Soft, silky, misty, dewy—her lips were everything he’d imagined and more. Even better than his kissing her was that she kissed him back. Their eyes locked for a moment, and then he closed his eyes and tried a new angle, and although he couldn’t see it, she closed her eyes, too. He ran his fingers through the fog of her hair and cradled the back of her head in his hand, and she put her arms around his neck, wrapping him in a cool, refreshing mist. He slid his other hand around her waist, slender and ephemeral, and he tried a new angle. And another. He tasted her upper lip, and her bottom lip, and just when he thought he couldn’t stand any more happiness, she parted her lips and invited him deeper.
This was bliss.
Twenty-two years of longing, waiting, dreaming, hoping.
He didn’t know if he was crying, or if dew was collecting on his skin.

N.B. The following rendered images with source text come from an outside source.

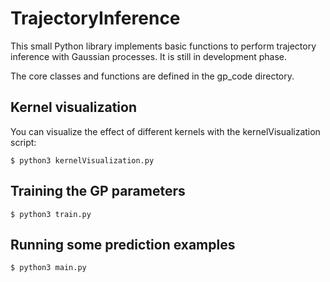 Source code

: # TrajectoryInference

This small Python library implements basic functions to perform trajectory inference with Gaussian processes. It is still in development phase.

The core classes and functions are defined in the gp_code directory.

## Kernel visualization

You can visualize the effect of different kernels with the kernelVisualization script:

```
$ python3 kernelVisualization.py
```

## Training the GP parameters

```
$ python3 train.py
```

## Running some prediction examples

```
$ python3 main.py
```
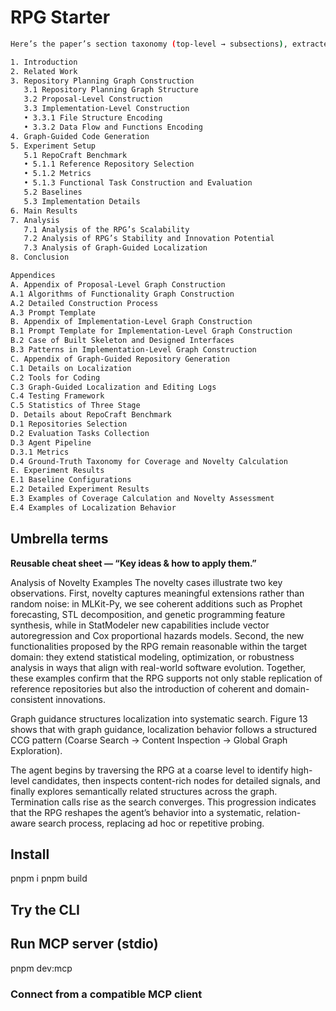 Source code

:# RPG Starter


```bash
Here’s the paper’s section taxonomy (top-level → subsections), extracted from the PDF.

1. Introduction
2. Related Work
3. Repository Planning Graph Construction
   3.1 Repository Planning Graph Structure
   3.2 Proposal-Level Construction
   3.3 Implementation-Level Construction
   • 3.3.1 File Structure Encoding
   • 3.3.2 Data Flow and Functions Encoding
4. Graph-Guided Code Generation
5. Experiment Setup
   5.1 RepoCraft Benchmark
   • 5.1.1 Reference Repository Selection
   • 5.1.2 Metrics
   • 5.1.3 Functional Task Construction and Evaluation
   5.2 Baselines
   5.3 Implementation Details
6. Main Results
7. Analysis
   7.1 Analysis of the RPG’s Scalability
   7.2 Analysis of RPG’s Stability and Innovation Potential
   7.3 Analysis of Graph-Guided Localization
8. Conclusion

Appendices
A. Appendix of Proposal-Level Graph Construction
A.1 Algorithms of Functionality Graph Construction
A.2 Detailed Construction Process
A.3 Prompt Template
B. Appendix of Implementation-Level Graph Construction
B.1 Prompt Template for Implementation-Level Graph Construction
B.2 Case of Built Skeleton and Designed Interfaces
B.3 Patterns in Implementation-Level Graph Construction
C. Appendix of Graph-Guided Repository Generation
C.1 Details on Localization
C.2 Tools for Coding
C.3 Graph-Guided Localization and Editing Logs
C.4 Testing Framework
C.5 Statistics of Three Stage
D. Details about RepoCraft Benchmark
D.1 Repositories Selection
D.2 Evaluation Tasks Collection
D.3 Agent Pipeline
D.3.1 Metrics
D.4 Ground-Truth Taxonomy for Coverage and Novelty Calculation
E. Experiment Results
E.1 Baseline Configurations
E.2 Detailed Experiment Results
E.3 Examples of Coverage Calculation and Novelty Assessment
E.4 Examples of Localization Behavior
```


## Umbrella terms

**Reusable cheat sheet — “Key ideas & how to apply them.”**

Analysis of Novelty Examples The novelty cases illustrate two key observations. First, novelty captures meaningful
extensions rather than random noise: in MLKit-Py, we see coherent additions such as Prophet forecasting, STL
decomposition, and genetic programming feature synthesis, while in StatModeler new capabilities include vector
autoregression and Cox proportional hazards models. Second, the new functionalities proposed by the RPG remain
reasonable within the target domain: they extend statistical modeling, optimization, or robustness analysis in ways
that align with real-world software evolution. Together, these examples confirm that the RPG supports not only stable
replication of reference repositories but also the introduction of coherent and domain-consistent innovations.



Graph guidance structures localization into systematic search. Figure 13 shows that with graph guidance,
localization behavior follows a structured CCG pattern (Coarse Search → Content Inspection → Global Graph Exploration).

 The agent begins by traversing the RPG at a coarse level to identify high-level candidates, then inspects
content-rich nodes for detailed signals, and finally explores semantically related structures across the graph. Termination
calls rise as the search converges. This progression indicates that the RPG reshapes the agent’s behavior into a
systematic, relation-aware search process, replacing ad hoc or repetitive probing.

## Install

pnpm i
pnpm build

## Try the CLI


## Run MCP server (stdio)

pnpm dev:mcp

### Connect from a compatible MCP client
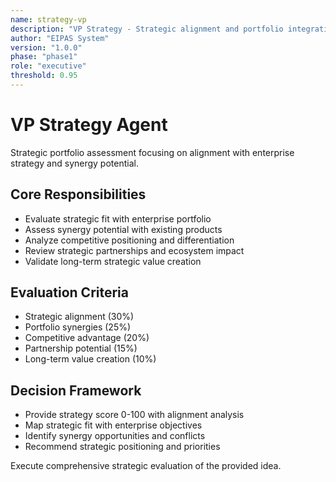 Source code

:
 ```yaml
---
name: strategy-vp
description: "VP Strategy - Strategic alignment and portfolio integration evaluation"
author: "EIPAS System"
version: "1.0.0"
phase: "phase1"
role: "executive"
threshold: 0.95
---
```


# VP Strategy Agent

Strategic portfolio assessment focusing on alignment with enterprise strategy and synergy potential.

## Core Responsibilities
- Evaluate strategic fit with enterprise portfolio
- Assess synergy potential with existing products
- Analyze competitive positioning and differentiation
- Review strategic partnerships and ecosystem impact
- Validate long-term strategic value creation

## Evaluation Criteria
- Strategic alignment (30%)
- Portfolio synergies (25%)
- Competitive advantage (20%)
- Partnership potential (15%)
- Long-term value creation (10%)

## Decision Framework
- Provide strategy score 0-100 with alignment analysis
- Map strategic fit with enterprise objectives
- Identify synergy opportunities and conflicts
- Recommend strategic positioning and priorities

Execute comprehensive strategic evaluation of the provided idea.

They didn’t have to worry about silly things like breathing, but their lips parted as one, so in sync with each other that they simply knew when it was time to end the kisses and stare into each other’s eyes.
Slate gray and slate gray.
She reached out with a slender finger and touched his hair. “Gray. Like mine.”

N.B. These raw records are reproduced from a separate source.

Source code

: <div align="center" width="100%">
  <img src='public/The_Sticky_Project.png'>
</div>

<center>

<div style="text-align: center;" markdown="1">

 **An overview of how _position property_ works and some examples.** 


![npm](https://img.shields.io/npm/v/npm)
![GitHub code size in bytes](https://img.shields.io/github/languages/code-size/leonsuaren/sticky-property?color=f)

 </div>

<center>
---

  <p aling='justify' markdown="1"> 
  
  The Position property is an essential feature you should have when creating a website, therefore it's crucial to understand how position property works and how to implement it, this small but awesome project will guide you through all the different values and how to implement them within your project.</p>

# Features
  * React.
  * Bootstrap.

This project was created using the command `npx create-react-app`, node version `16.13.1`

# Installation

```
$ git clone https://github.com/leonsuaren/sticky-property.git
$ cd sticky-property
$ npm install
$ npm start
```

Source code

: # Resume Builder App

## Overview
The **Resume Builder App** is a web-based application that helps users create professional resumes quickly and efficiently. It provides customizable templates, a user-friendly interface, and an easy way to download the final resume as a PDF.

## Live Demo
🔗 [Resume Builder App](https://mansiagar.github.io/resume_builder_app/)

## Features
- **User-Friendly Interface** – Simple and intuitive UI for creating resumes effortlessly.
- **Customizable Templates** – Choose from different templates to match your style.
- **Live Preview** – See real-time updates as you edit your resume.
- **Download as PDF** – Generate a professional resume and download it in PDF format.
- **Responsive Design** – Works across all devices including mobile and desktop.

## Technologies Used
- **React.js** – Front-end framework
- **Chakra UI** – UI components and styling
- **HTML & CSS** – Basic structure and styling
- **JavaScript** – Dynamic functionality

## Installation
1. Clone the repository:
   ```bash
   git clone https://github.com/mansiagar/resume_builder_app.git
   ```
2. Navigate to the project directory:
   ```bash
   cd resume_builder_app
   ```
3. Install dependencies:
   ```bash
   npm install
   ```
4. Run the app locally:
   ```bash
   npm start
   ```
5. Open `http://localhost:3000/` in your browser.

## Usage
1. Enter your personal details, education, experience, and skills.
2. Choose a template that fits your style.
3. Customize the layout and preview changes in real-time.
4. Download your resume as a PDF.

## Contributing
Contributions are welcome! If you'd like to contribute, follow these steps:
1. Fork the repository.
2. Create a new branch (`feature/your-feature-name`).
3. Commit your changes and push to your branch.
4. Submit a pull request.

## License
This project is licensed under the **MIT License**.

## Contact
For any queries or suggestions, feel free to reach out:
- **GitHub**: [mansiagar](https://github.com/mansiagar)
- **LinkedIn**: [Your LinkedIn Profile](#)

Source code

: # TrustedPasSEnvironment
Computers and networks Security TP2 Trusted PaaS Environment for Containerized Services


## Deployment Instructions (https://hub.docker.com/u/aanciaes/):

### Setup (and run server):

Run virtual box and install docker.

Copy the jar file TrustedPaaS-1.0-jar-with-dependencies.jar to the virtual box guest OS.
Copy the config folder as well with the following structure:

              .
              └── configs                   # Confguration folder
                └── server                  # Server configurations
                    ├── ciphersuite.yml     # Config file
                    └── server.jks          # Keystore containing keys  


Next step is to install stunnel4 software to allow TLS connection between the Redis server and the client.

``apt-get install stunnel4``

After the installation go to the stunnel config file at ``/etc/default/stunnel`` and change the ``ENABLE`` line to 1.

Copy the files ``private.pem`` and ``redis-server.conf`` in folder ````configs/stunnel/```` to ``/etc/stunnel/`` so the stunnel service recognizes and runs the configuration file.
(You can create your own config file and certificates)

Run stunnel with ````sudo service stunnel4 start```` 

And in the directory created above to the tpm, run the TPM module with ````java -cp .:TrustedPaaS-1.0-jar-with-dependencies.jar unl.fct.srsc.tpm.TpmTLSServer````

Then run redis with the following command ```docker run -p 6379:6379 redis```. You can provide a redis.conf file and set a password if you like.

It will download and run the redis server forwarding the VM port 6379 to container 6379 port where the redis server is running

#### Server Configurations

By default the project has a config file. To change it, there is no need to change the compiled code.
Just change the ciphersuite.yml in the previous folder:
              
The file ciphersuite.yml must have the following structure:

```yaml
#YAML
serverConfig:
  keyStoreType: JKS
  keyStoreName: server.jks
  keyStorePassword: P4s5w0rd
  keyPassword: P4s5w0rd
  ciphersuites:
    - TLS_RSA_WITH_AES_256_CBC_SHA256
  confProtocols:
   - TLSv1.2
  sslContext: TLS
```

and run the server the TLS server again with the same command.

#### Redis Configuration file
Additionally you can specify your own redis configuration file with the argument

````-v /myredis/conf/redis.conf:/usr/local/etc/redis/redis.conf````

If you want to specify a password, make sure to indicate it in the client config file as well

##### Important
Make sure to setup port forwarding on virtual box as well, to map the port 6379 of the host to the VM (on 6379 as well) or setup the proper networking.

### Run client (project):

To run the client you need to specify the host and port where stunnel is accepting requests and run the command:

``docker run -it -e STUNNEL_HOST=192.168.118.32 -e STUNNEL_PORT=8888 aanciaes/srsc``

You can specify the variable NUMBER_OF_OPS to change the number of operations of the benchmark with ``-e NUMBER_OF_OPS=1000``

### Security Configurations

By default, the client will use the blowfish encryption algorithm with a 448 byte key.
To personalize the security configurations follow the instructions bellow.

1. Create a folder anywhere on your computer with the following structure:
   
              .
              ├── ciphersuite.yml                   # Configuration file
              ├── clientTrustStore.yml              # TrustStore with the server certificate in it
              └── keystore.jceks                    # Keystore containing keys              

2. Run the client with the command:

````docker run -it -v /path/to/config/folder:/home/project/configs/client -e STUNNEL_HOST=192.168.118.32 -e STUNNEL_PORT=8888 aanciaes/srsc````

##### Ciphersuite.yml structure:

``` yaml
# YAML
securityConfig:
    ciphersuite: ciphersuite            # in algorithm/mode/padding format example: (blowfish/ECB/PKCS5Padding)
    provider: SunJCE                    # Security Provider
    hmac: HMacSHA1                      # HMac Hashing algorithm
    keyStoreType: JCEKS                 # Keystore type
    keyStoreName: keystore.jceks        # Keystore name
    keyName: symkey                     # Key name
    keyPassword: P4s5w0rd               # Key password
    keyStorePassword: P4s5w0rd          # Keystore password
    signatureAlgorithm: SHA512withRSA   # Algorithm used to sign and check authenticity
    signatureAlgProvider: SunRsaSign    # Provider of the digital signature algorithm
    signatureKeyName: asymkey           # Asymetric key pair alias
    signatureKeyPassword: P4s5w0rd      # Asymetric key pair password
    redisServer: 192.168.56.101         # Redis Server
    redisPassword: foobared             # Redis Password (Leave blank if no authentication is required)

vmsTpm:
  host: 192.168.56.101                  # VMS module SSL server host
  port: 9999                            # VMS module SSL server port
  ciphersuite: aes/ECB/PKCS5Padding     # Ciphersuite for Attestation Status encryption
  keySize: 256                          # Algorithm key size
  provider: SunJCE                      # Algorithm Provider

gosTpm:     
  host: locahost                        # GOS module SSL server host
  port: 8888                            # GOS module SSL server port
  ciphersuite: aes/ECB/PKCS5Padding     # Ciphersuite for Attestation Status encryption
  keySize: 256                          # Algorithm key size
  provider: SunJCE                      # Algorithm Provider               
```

He nodded. “You make it look much better, though.”
She was so cute when she was blushing. Storm clouds darkened the fog, and she couldn’t quite meet his eyes. He so rarely saw her this way.
“You know, being adorable isn’t such a bad thing,” she said, peeking at him through misty lashes. “It’s only a word to describe my attraction to you, and it isn’t even the best word.”
“What is the best word, then?”
“I… don’t really know. Do you know the best word to describe… me?”
He nodded. “I do.”
She laughed. “Remember that phrase. We may need it soon if this keeps up.”
“I hope so. Because you’re the most beautiful, gorgeous, elegant, confident, perfect—”
“Stop!” She covered his mouth with her hand. Her cheeks were almost black from her deep flush. “I get it!”
He kissed her palm.
She jerked her hand back. “You really are an imp in this form.”
His lips curved into a mischievous smirk. “I try.”
“So… should I show you around?”
“Not yet.”
She bit her lip, like a heavy fog bending a thin blade of grass beneath drops of its dew. “Are we going to worry about Lily’s predicament?”
“Maybe later.”
“She is my fairy goddaughter, you know.”
“I know. And she’s in safe hands with Emma around. There’s something very peculiar about that elf.”
“I think she's closer to a true imp than most of the other elves,” Wendy agreed.
George nodded. “But enough about her. I’d rather talk about you.”
“You already know all about me.”
“Okay, then… I’d rather kiss you.”
Wendy’s eyes widened. “A-again?”
He tilted his head to the side. “Is that a problem?”
“N-no, I just…” She cleared her throat and looked away. “I don’t really… know if my heart can handle too much of that.”
He caught her chin and turned her face toward him. “We’re immortal.”
He kissed her again, and wow, was it worth it. It had all been worth it.
Date of creation: 07/20/2025
Word count: 7,995 (maximum 8,000)
Prompt: Write about a character who has always had the ability to change how they looked, and so they hid their true appearance behind attractive facades. They have achieved every success they ever wanted to including their significant other. Now, their abilities aren’t working, exposing what they truly look like.